[What is needed] Whenever a line in the records below contains "Acme", pick it out.
BEGIN Source material
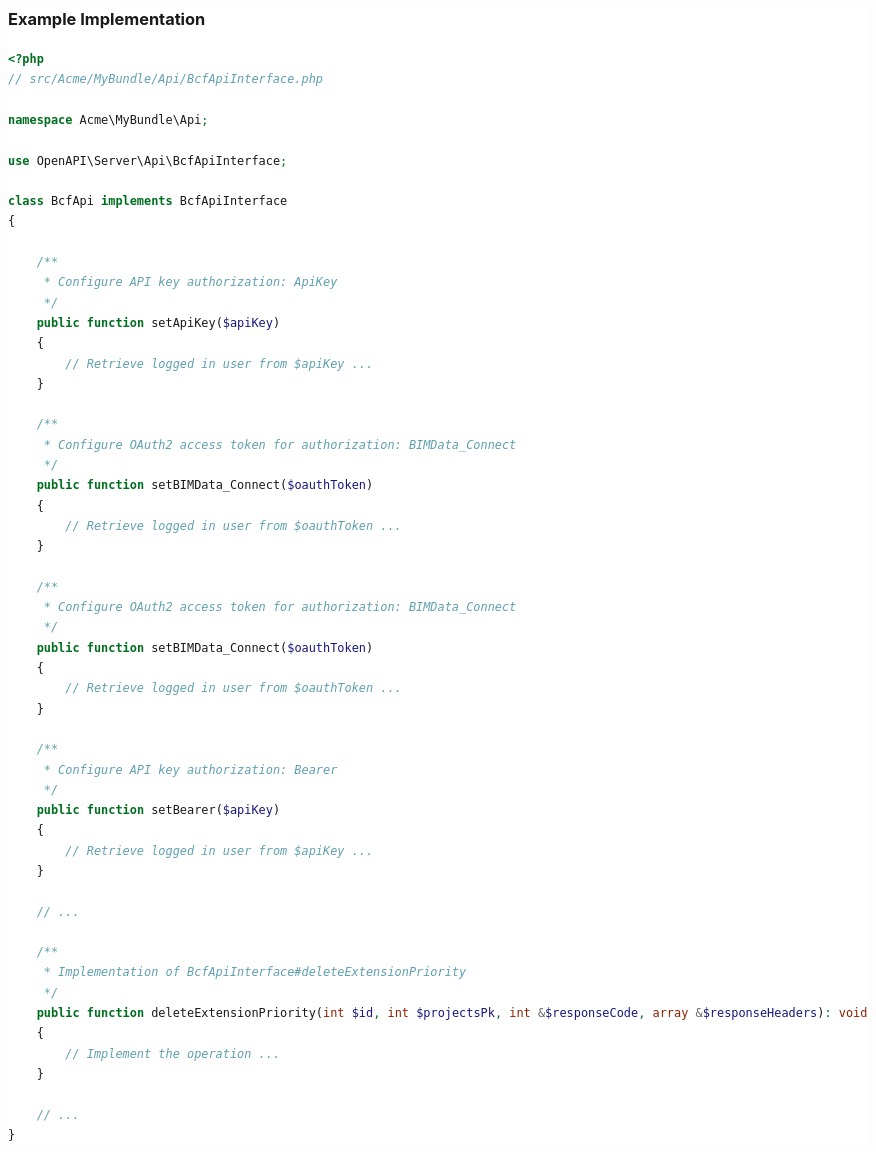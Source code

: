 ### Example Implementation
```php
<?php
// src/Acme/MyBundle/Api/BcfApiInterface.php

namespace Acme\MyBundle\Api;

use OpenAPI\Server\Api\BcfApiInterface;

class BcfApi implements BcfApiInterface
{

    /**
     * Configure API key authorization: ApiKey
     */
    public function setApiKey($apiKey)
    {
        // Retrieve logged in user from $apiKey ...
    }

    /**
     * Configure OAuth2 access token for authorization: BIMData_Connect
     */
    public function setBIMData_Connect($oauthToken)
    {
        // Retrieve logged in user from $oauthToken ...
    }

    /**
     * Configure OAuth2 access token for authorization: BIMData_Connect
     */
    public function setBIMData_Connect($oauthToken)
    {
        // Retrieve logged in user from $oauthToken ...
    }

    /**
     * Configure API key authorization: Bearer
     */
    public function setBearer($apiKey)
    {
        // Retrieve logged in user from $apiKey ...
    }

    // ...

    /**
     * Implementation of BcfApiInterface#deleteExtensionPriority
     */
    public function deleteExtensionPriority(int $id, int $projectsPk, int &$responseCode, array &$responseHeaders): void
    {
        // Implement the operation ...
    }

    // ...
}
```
END Source material
[Answer to this task]
// src/Acme/MyBundle/Api/BcfApiInterface.php
namespace Acme\MyBundle\Api;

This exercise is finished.